[Saved data entries]
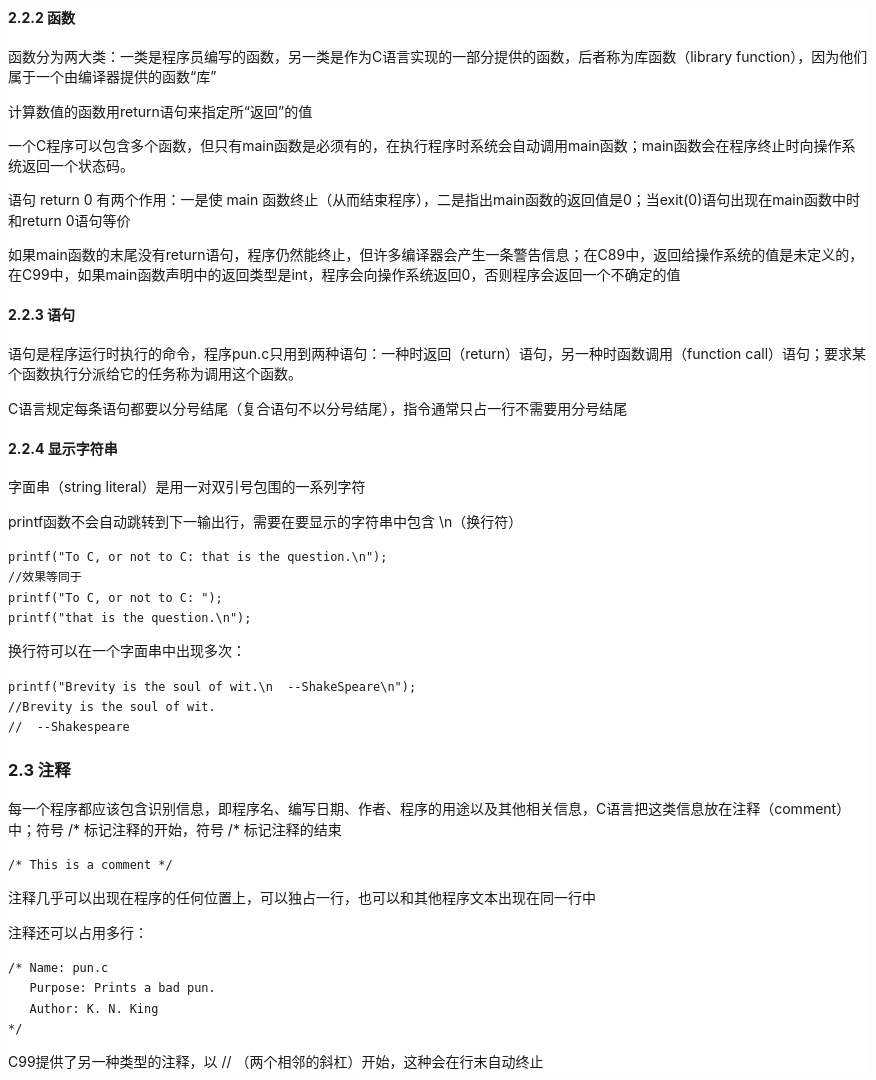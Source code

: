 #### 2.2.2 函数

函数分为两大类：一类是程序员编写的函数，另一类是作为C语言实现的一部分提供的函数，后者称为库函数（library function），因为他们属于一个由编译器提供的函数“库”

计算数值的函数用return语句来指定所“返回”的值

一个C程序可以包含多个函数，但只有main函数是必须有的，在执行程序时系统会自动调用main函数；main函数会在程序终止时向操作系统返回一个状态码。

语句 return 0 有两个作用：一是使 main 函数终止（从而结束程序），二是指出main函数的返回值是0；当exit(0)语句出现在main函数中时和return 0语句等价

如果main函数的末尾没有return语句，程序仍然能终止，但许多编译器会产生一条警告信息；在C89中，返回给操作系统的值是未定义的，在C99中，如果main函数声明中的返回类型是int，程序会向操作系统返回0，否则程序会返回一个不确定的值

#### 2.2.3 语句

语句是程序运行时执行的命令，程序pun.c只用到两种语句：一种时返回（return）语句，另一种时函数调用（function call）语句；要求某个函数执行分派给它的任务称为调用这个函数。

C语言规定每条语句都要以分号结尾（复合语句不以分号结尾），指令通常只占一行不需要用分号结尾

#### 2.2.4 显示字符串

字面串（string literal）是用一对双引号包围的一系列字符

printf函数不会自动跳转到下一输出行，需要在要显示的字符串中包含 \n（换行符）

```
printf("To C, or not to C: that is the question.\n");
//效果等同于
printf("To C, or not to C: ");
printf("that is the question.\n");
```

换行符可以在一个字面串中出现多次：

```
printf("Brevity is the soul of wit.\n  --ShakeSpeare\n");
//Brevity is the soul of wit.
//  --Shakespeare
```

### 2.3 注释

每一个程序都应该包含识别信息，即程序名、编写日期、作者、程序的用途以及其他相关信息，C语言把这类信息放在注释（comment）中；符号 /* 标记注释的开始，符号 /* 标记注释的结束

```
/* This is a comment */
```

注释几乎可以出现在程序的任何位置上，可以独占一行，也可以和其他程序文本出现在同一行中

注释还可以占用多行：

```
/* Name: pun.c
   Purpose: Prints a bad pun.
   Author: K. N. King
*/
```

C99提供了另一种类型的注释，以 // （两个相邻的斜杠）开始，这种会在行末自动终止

__YOUR ASSIGNMENT__. Start with the first line of the records above and end with the line containing "#### 2.2.3 语句". Output those lines exactly, pictures excluded.

__FINISHED TASK__.
Source code

: #### 2.2.2 函数

函数分为两大类：一类是程序员编写的函数，另一类是作为C语言实现的一部分提供的函数，后者称为库函数（library function），因为他们属于一个由编译器提供的函数“库”

计算数值的函数用return语句来指定所“返回”的值

一个C程序可以包含多个函数，但只有main函数是必须有的，在执行程序时系统会自动调用main函数；main函数会在程序终止时向操作系统返回一个状态码。

语句 return 0 有两个作用：一是使 main 函数终止（从而结束程序），二是指出main函数的返回值是0；当exit(0)语句出现在main函数中时和return 0语句等价

如果main函数的末尾没有return语句，程序仍然能终止，但许多编译器会产生一条警告信息；在C89中，返回给操作系统的值是未定义的，在C99中，如果main函数声明中的返回类型是int，程序会向操作系统返回0，否则程序会返回一个不确定的值

#### 2.2.3 语句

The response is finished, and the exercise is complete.